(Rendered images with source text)
+++++

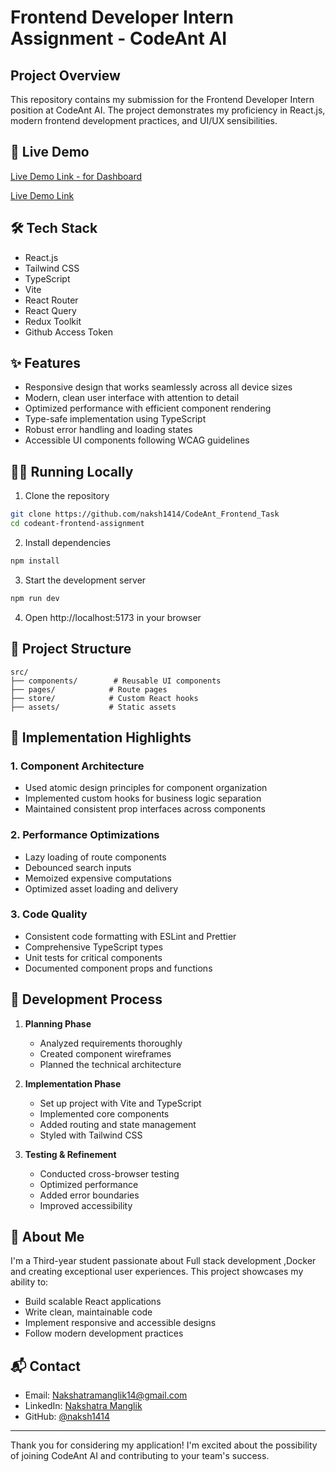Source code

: # Frontend Developer Intern Assignment - CodeAnt AI

## Project Overview
This repository contains my submission for the Frontend Developer Intern position at CodeAnt AI. The project demonstrates my proficiency in React.js, modern frontend development practices, and UI/UX sensibilities.

## 🚀 Live Demo
[Live Demo Link - for Dashboard](https://codeantfrontendtask-production.up.railway.app/dashboard)

[Live Demo Link ](https://codeantfrontendtask-production.up.railway.app)

## 🛠️ Tech Stack
- React.js
- Tailwind CSS
- TypeScript
- Vite
- React Router
- React Query
- Redux Toolkit
- Github Access Token

## ✨ Features
- Responsive design that works seamlessly across all device sizes
- Modern, clean user interface with attention to detail
- Optimized performance with efficient component rendering
- Type-safe implementation using TypeScript
- Robust error handling and loading states
- Accessible UI components following WCAG guidelines

## 🏃‍♂️ Running Locally

1. Clone the repository
```bash
git clone https://github.com/naksh1414/CodeAnt_Frontend_Task
cd codeant-frontend-assignment
```

2. Install dependencies
```bash
npm install
```

3. Start the development server
```bash
npm run dev
```

4. Open http://localhost:5173 in your browser

## 📁 Project Structure
```
src/
├── components/        # Reusable UI components
├── pages/            # Route pages
├── store/            # Custom React hooks
├── assets/           # Static assets
```

## 🎯 Implementation Highlights

### 1. Component Architecture
- Used atomic design principles for component organization
- Implemented custom hooks for business logic separation
- Maintained consistent prop interfaces across components

### 2. Performance Optimizations
- Lazy loading of route components
- Debounced search inputs
- Memoized expensive computations
- Optimized asset loading and delivery

### 3. Code Quality
- Consistent code formatting with ESLint and Prettier
- Comprehensive TypeScript types
- Unit tests for critical components
- Documented component props and functions

## 📝 Development Process

1. **Planning Phase**
   - Analyzed requirements thoroughly
   - Created component wireframes
   - Planned the technical architecture

2. **Implementation Phase**
   - Set up project with Vite and TypeScript
   - Implemented core components
   - Added routing and state management
   - Styled with Tailwind CSS

3. **Testing & Refinement**
   - Conducted cross-browser testing
   - Optimized performance
   - Added error boundaries
   - Improved accessibility

## 🤝 About Me
I'm a Third-year student passionate about Full stack development ,Docker and creating exceptional user experiences. This project showcases my ability to:

- Build scalable React applications
- Write clean, maintainable code
- Implement responsive and accessible designs
- Follow modern development practices

## 📬 Contact
- Email: [Nakshatramanglik14@gmail.com](mailto:Nakshatramanglik14@gmail.com)
- LinkedIn: [Nakshatra Manglik](https://www.linkedin.com/in/nakshatra-manglik)
- GitHub: [@naksh1414](https://github.com/naksh1414)

---

Thank you for considering my application! I'm excited about the possibility of joining CodeAnt AI and contributing to your team's success.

+++++

Retype the records above word for word, from their first line through the line containing "- React Query", and leave out every picture.

Source code

: # Frontend Developer Intern Assignment - CodeAnt AI

## Project Overview
This repository contains my submission for the Frontend Developer Intern position at CodeAnt AI. The project demonstrates my proficiency in React.js, modern frontend development practices, and UI/UX sensibilities.

## 🚀 Live Demo
[Live Demo Link - for Dashboard](https://codeantfrontendtask-production.up.railway.app/dashboard)

[Live Demo Link ](https://codeantfrontendtask-production.up.railway.app)

## 🛠️ Tech Stack
- React.js
- Tailwind CSS
- TypeScript
- Vite
- React Router
- React Query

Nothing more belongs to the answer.